The sparse coefficients

coefficients = model.optimizer.coef_
print(coefficients)

We can inspect the governing equations discovered by the model and check whether they seem reasonable with the print function.

model.print()

(x)' = -2.000 x
(y)' = 1.000 y

Once the SINDy model has been fit we can use it to evolve new initial conditions forward in time with the simulate function.

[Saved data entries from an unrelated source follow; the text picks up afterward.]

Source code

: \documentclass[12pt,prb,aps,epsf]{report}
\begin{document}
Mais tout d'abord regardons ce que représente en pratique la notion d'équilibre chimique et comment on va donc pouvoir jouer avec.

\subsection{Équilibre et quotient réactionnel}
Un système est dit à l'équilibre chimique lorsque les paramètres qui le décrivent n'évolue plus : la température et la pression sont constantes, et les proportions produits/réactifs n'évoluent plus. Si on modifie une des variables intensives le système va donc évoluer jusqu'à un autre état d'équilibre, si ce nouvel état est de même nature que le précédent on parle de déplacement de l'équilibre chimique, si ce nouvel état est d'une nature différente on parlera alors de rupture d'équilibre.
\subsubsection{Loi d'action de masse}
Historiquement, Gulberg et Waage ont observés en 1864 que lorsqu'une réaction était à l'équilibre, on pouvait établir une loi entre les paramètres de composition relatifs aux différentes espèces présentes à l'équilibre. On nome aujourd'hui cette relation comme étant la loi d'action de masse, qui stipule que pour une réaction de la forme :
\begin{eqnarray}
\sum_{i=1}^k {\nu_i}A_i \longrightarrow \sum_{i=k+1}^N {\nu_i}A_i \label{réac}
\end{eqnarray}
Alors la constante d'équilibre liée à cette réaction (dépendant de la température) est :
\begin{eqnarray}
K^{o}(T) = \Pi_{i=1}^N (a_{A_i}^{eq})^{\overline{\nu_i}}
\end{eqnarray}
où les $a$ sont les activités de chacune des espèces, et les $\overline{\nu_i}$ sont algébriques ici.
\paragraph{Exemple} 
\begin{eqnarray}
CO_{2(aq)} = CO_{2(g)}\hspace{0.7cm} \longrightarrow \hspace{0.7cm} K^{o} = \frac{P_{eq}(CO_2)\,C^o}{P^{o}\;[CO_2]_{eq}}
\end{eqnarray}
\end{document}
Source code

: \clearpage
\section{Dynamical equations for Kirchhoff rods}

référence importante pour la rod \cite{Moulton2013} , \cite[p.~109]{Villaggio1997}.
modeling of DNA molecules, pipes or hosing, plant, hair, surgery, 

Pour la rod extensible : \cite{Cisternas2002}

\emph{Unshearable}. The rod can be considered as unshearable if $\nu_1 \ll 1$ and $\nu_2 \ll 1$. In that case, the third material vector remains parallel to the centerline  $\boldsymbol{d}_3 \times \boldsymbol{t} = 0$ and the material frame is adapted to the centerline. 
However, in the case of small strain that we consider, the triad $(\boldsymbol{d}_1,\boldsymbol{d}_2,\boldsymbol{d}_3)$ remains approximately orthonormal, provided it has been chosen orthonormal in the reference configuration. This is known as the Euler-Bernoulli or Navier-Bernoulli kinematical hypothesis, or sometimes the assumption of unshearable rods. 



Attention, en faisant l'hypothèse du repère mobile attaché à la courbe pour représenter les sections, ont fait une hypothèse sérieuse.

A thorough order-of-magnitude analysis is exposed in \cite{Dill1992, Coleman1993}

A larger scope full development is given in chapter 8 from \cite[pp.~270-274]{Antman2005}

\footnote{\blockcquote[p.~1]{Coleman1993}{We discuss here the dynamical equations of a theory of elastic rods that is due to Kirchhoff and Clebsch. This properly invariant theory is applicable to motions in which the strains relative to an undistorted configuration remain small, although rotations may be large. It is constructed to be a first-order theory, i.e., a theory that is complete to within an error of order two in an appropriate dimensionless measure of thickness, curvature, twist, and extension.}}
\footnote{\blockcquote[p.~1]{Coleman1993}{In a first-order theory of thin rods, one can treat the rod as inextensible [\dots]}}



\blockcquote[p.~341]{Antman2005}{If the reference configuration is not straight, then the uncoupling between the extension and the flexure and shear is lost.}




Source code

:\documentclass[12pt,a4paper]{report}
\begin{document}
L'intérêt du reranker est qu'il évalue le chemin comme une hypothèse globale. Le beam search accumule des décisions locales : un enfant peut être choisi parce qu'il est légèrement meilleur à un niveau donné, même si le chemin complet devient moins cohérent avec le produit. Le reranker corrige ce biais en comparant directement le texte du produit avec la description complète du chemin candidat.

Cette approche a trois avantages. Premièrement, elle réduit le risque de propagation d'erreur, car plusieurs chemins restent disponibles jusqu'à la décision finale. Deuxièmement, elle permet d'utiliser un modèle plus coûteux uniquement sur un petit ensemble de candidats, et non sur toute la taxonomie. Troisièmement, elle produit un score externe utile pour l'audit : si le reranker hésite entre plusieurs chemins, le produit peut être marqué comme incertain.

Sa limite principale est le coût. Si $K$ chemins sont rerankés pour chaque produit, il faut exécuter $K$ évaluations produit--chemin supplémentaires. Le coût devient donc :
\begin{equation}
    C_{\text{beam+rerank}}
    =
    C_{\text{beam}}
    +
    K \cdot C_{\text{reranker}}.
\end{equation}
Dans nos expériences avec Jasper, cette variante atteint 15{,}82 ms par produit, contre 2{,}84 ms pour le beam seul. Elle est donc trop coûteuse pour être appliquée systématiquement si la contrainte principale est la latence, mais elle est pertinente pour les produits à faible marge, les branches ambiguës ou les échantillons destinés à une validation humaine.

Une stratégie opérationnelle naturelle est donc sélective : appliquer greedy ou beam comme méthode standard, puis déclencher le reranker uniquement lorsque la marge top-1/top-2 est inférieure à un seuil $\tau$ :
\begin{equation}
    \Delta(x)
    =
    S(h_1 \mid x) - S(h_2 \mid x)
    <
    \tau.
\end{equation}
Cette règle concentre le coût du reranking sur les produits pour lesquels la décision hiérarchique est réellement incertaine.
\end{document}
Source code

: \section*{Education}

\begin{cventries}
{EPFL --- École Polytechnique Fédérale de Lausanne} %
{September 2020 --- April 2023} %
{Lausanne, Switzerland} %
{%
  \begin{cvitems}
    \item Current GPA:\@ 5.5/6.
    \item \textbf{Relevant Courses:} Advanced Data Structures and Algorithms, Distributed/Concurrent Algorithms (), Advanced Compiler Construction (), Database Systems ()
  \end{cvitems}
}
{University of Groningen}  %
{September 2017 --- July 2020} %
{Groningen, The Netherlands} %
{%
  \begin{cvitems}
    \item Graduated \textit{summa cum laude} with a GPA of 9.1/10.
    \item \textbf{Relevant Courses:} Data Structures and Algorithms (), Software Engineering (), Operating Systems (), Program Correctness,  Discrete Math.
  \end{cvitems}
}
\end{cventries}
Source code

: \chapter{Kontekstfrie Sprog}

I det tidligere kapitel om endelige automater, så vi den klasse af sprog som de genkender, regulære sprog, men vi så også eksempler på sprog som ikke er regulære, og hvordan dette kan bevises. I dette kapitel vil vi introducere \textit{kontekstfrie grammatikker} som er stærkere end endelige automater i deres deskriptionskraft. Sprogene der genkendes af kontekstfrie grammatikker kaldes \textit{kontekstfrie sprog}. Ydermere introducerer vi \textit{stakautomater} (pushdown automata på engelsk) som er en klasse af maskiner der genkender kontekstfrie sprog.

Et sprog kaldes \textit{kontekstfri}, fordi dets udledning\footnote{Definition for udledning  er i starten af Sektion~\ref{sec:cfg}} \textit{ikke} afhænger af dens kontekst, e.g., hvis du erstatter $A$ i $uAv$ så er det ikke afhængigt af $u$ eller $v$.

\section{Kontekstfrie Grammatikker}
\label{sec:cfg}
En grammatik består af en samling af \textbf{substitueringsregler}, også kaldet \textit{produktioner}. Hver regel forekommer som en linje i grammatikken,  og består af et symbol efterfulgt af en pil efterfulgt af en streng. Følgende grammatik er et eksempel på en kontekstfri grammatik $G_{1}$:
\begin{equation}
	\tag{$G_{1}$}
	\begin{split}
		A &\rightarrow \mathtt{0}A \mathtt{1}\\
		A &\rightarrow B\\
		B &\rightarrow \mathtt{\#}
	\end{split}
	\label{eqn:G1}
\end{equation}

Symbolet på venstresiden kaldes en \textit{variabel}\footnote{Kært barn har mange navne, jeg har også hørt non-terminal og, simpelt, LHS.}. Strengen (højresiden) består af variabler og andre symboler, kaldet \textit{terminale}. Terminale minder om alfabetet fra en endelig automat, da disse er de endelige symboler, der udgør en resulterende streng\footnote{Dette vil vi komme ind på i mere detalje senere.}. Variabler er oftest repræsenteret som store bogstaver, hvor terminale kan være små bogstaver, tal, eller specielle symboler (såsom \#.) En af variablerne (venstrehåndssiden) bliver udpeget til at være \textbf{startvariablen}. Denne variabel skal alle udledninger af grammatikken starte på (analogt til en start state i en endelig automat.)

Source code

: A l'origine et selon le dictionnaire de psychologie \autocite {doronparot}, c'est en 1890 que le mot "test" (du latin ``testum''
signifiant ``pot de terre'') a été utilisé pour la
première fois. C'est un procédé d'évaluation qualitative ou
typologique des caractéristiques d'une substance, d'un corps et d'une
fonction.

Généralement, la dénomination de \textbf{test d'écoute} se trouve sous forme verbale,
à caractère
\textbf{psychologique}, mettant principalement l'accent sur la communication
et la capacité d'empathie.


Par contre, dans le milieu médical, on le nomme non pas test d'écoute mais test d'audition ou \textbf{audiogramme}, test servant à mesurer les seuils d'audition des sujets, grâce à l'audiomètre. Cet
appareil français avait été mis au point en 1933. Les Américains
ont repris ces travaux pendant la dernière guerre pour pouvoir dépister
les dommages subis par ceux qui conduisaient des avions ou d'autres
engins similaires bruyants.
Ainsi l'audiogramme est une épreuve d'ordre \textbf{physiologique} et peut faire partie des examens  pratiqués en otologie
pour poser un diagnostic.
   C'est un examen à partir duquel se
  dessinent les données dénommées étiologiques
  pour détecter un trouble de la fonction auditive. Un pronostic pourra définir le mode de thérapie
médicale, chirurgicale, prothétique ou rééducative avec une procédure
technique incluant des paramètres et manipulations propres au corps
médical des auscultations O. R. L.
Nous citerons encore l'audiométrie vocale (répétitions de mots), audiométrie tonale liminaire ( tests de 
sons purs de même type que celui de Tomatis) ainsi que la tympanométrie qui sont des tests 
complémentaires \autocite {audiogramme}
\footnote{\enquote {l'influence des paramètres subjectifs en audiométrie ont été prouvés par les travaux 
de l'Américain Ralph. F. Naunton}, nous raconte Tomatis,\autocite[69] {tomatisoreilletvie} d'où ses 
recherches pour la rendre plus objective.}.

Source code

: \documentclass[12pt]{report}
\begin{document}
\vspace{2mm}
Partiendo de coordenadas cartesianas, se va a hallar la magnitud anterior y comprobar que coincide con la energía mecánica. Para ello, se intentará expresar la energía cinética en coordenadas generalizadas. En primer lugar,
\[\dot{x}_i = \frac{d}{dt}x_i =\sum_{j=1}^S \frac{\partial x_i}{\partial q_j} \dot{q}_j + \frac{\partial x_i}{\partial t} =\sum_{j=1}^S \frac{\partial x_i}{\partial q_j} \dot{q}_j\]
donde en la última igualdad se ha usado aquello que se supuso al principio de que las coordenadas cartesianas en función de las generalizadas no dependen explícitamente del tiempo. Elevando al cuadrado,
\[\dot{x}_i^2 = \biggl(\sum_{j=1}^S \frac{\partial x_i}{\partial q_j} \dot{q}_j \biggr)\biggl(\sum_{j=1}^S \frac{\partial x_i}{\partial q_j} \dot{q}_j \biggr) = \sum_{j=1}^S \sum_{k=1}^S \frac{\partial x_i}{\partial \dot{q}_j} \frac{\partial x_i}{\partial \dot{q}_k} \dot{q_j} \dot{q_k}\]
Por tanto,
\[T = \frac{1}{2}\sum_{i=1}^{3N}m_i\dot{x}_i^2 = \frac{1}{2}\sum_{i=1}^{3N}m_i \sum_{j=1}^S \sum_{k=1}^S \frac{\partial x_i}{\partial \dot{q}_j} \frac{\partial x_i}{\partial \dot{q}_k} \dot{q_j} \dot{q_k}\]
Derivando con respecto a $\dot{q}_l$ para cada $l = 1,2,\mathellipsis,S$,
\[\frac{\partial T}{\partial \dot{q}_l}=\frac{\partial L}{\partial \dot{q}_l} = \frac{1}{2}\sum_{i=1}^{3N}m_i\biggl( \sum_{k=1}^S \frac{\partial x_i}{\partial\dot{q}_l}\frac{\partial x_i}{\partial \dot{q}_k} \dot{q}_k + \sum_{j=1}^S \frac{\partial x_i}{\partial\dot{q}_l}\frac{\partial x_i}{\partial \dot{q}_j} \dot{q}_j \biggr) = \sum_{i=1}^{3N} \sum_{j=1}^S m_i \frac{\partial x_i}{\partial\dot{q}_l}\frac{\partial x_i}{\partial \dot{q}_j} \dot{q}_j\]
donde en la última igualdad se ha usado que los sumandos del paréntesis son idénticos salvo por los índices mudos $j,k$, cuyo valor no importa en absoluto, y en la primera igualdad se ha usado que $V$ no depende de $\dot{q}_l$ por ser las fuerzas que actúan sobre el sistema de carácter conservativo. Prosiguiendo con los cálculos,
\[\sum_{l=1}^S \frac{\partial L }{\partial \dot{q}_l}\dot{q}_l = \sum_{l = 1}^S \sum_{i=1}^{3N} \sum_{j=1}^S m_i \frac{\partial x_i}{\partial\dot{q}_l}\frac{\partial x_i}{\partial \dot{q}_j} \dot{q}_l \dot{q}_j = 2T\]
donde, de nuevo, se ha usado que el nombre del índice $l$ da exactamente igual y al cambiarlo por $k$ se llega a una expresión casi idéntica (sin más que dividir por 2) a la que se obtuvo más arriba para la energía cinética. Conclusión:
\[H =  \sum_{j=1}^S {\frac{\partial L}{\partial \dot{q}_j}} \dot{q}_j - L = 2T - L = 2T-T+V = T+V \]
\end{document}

x0, y0, t_test, x_test, y_test = gen_data2()
sim = model.simulate([x0, y0], t=t_test)

import matplotlib.pyplot as plt
plt.ion()

plt.figure()
plt.plot(x0, y0, "ro", label="Initial condition", alpha=0.6, markersize=8)
plt.plot(x_test, y_test, "b", label="Exact solution", alpha=0.4, linewidth=4)
plt.plot(sim[:, 0], sim[:, 1], "k--", label="SINDy model", linewidth=3)
plt.xlabel("x")
plt.ylabel("y")
plt.legend()
plt.show()

../../_images/ebf9f90eb70fa01a3c02ccdf186ae0cd7e3a63a8a8cd5823219ea48bf593d3f7.png

Note that if the library we had chosen had been inappropriate for the problem at hand (i.e. if the dynamics could not be well-approximated as a sparse linear combination of library functions), then SINDy would have failed to produce a reasonable model. For example, if we solve the same problem, but using sines and cosines as our basis functions, SINDy is unable to find a sparse model for the dynamics:

# Populate the library with trigonometric functions
feature_library = ps.FourierLibrary()

model = ps.SINDy(
    differentiation_method=differentiation_method,
    feature_library=feature_library,
    optimizer=optimizer,
    feature_names=["x", "y"],
)
model.fit(X, t=t)
model.print()

(x)' = 0.772 sin(1 x) + 2.097 cos(1 x) + -2.298 sin(1 y) + -3.115 cos(1 y)
(y)' = 1.362 sin(1 y) + -0.222 cos(1 y)

x0, y0, t_test, x_test, y_test = gen_data2()
sim = model.simulate([x0, y0], t=t_test)

import matplotlib.pyplot as plt
plt.ion()

plt.figure()
plt.plot(x0, y0, "ro", label="Initial condition", alpha=0.6, markersize=8)
plt.plot(x_test, y_test, "b", label="Exact solution", alpha=0.4, linewidth=4)
plt.plot(sim[:, 0], sim[:, 1], "k--", label="SINDy model", linewidth=3)
plt.xlabel("x")
plt.ylabel("y")
plt.legend()
plt.show()

../../_images/ae3ec707c0dcd647f8fbdf4c4076b659b4068f24f840e24f9ad5b0b57ad9a789.png

Let’s look at the feature library again:

# Example with two features (e.g., x and y)
feature_names = feature_library.get_feature_names(input_features=['x', 'y'])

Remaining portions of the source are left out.